Exercise directions => Would you please return the lines of the entries below starting at the line that has "- upload_port：" and ending at the line that has "vendor | //out/hispark_phoenix/packages/phone/images/vendor.img", both included, exactly as they are?

Stored dataset items:
:::
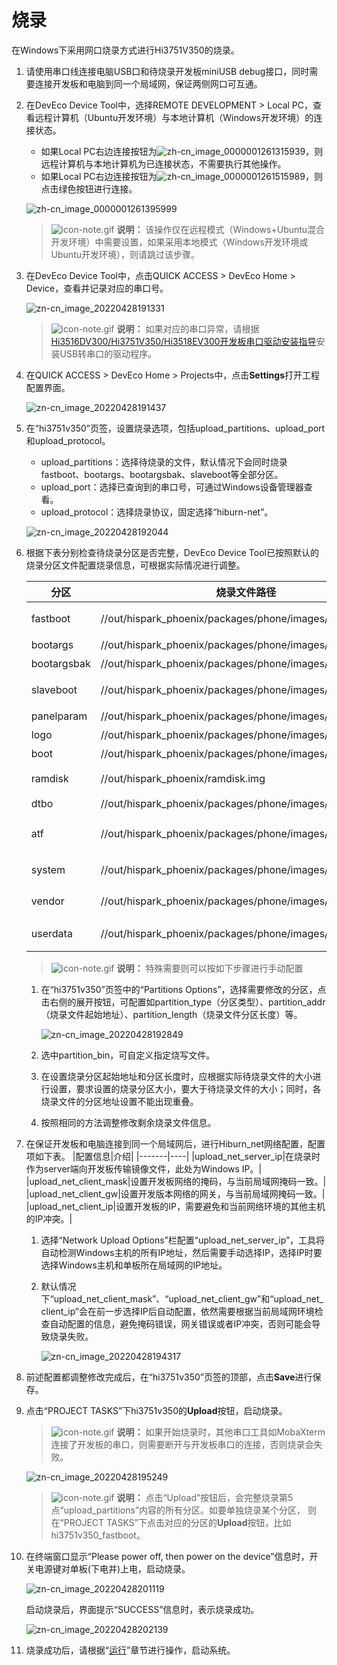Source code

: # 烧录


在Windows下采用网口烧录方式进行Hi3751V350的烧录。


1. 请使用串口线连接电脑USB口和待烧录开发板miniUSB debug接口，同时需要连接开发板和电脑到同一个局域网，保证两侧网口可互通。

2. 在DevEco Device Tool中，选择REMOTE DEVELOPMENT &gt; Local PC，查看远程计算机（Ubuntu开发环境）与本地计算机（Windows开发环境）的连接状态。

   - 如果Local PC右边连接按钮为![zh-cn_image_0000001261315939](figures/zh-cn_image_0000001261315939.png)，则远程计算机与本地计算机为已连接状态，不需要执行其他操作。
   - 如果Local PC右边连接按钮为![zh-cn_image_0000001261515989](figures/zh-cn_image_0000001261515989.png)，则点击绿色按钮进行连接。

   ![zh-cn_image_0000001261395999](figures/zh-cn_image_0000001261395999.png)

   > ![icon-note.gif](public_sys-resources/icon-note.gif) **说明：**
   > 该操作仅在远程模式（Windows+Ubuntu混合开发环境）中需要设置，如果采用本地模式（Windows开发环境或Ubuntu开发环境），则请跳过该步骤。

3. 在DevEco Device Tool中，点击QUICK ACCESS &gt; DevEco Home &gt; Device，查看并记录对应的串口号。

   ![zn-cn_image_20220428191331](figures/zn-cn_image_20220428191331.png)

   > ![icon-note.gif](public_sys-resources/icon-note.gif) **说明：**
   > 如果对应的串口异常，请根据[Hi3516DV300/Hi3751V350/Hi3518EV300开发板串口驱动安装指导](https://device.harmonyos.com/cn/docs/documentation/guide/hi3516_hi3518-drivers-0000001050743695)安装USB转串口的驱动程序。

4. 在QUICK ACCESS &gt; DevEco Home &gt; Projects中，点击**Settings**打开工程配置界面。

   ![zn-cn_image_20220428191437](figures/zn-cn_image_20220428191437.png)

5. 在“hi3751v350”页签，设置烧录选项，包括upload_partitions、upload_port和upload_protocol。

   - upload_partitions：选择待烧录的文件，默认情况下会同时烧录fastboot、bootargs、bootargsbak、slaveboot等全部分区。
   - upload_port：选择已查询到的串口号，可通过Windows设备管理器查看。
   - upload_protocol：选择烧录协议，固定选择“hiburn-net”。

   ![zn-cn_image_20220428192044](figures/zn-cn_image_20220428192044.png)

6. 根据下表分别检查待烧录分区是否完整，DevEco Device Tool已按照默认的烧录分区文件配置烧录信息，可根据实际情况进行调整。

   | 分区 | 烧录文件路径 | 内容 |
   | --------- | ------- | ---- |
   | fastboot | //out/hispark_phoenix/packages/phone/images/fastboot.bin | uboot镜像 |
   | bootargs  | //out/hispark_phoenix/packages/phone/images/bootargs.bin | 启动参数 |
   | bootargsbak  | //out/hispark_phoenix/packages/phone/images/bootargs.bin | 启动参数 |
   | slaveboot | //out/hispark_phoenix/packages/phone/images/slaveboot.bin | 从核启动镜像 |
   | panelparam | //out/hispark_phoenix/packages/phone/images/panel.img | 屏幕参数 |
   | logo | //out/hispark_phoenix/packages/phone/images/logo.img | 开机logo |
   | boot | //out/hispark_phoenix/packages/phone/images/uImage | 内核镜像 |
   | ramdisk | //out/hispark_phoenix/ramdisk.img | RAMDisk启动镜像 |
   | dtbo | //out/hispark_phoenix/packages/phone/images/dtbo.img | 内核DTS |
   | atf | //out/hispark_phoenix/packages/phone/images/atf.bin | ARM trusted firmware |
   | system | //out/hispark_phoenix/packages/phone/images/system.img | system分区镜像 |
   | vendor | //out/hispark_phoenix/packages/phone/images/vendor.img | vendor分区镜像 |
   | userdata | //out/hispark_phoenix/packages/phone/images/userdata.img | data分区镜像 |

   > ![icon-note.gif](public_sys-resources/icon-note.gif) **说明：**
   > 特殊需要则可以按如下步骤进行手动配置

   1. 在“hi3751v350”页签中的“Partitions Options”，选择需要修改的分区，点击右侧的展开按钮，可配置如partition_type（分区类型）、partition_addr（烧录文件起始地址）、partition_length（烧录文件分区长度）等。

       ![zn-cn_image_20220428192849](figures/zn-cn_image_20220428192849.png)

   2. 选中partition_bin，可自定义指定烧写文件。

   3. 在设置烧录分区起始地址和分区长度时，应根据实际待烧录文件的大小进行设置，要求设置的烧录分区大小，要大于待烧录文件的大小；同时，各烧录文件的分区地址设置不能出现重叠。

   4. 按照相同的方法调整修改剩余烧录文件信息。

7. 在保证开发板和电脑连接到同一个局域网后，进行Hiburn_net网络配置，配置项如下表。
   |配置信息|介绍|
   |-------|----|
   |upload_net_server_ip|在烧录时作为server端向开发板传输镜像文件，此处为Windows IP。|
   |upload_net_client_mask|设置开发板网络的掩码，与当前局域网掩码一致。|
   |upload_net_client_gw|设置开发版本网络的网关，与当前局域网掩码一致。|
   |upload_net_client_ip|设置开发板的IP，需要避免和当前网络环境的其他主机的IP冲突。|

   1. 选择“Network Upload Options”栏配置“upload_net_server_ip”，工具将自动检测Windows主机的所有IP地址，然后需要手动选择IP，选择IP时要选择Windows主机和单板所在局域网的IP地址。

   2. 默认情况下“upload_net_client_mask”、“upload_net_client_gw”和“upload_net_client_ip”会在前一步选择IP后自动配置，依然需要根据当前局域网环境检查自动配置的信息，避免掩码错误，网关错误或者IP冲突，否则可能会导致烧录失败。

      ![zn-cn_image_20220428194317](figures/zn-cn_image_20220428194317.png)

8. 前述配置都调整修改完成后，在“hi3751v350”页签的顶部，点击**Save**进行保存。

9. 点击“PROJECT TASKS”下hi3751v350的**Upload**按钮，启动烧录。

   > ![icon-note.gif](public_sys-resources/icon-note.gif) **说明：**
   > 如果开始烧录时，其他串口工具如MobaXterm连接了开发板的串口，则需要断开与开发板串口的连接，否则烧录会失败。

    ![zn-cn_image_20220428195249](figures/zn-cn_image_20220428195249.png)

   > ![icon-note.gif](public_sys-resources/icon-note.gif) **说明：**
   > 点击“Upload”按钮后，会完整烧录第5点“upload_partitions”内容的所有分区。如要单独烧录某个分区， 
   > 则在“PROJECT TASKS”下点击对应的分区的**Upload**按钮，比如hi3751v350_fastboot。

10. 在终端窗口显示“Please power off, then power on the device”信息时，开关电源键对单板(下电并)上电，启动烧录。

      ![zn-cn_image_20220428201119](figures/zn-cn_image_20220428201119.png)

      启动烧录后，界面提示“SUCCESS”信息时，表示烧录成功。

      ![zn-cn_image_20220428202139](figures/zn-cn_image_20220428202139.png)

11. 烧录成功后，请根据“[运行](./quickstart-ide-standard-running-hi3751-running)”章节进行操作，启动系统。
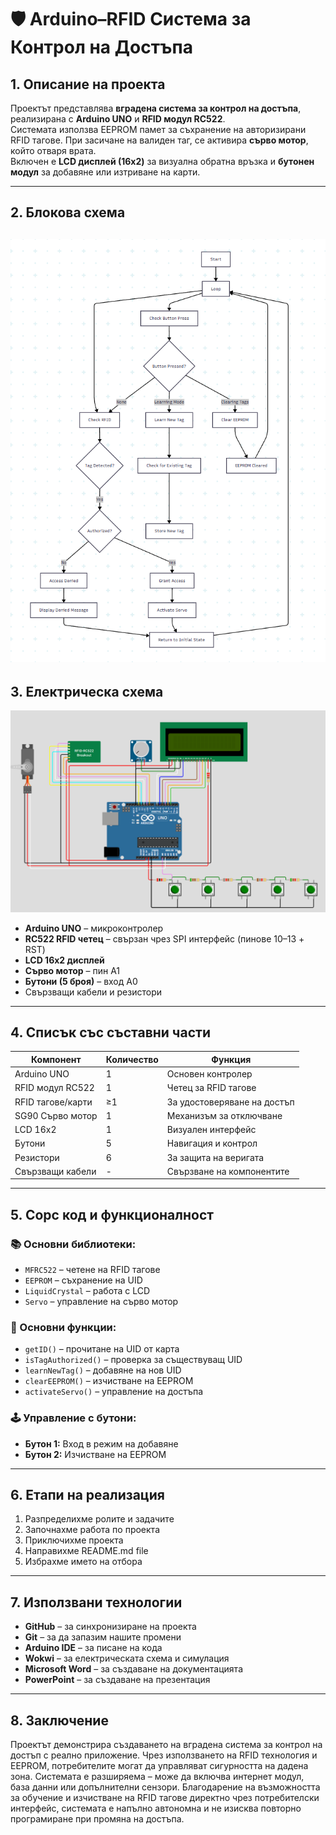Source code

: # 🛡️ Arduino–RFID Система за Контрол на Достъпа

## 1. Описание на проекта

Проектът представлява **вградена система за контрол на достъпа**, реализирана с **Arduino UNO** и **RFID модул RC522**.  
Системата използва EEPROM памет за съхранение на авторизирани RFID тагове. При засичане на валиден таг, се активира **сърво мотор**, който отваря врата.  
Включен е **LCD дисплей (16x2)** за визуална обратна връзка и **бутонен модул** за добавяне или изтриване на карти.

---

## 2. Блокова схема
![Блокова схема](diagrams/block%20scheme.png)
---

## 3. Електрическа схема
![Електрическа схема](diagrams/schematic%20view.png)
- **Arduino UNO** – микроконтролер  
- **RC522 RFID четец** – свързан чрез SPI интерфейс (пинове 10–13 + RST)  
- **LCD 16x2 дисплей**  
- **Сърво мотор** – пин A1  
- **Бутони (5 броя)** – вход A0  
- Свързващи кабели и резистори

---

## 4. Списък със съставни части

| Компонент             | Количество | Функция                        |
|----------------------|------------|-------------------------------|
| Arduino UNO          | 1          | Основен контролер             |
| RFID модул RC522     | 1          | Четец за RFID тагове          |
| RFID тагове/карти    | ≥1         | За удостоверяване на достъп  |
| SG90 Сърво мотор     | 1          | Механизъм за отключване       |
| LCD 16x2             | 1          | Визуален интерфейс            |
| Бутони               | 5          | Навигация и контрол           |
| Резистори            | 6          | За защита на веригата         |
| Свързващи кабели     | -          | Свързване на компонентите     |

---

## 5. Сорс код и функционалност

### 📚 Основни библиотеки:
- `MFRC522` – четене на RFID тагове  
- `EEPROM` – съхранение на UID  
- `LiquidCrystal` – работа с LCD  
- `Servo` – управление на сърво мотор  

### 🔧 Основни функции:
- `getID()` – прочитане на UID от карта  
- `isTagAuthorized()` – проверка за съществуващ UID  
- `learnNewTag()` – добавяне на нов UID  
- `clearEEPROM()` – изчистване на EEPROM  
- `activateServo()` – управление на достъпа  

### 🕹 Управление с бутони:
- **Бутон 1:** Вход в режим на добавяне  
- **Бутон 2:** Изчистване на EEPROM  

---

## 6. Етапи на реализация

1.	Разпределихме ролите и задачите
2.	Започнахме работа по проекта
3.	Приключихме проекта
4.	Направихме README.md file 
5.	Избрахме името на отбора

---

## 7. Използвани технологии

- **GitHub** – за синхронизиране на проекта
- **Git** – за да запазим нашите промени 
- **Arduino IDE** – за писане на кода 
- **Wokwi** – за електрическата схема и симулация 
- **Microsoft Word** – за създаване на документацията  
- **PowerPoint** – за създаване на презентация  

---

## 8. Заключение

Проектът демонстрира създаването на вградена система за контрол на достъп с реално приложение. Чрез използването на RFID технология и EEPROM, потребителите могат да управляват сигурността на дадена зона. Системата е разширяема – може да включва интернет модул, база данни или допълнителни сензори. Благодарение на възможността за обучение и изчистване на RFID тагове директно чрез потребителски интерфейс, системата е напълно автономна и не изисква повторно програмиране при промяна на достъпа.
:::
Response to this task =>
   - upload_port：选择已查询到的串口号，可通过Windows设备管理器查看。
   - upload_protocol：选择烧录协议，固定选择“hiburn-net”。

   ![zn-cn_image_20220428192044](figures/zn-cn_image_20220428192044.png)

6. 根据下表分别检查待烧录分区是否完整，DevEco Device Tool已按照默认的烧录分区文件配置烧录信息，可根据实际情况进行调整。

   | 分区 | 烧录文件路径 | 内容 |
   | --------- | ------- | ---- |
   | fastboot | //out/hispark_phoenix/packages/phone/images/fastboot.bin | uboot镜像 |
   | bootargs  | //out/hispark_phoenix/packages/phone/images/bootargs.bin | 启动参数 |
   | bootargsbak  | //out/hispark_phoenix/packages/phone/images/bootargs.bin | 启动参数 |
   | slaveboot | //out/hispark_phoenix/packages/phone/images/slaveboot.bin | 从核启动镜像 |
   | panelparam | //out/hispark_phoenix/packages/phone/images/panel.img | 屏幕参数 |
   | logo | //out/hispark_phoenix/packages/phone/images/logo.img | 开机logo |
   | boot | //out/hispark_phoenix/packages/phone/images/uImage | 内核镜像 |
   | ramdisk | //out/hispark_phoenix/ramdisk.img | RAMDisk启动镜像 |
   | dtbo | //out/hispark_phoenix/packages/phone/images/dtbo.img | 内核DTS |
   | atf | //out/hispark_phoenix/packages/phone/images/atf.bin | ARM trusted firmware |
   | system | //out/hispark_phoenix/packages/phone/images/system.img | system分区镜像 |
   | vendor | //out/hispark_phoenix/packages/phone/images/vendor.img | vendor分区镜像 |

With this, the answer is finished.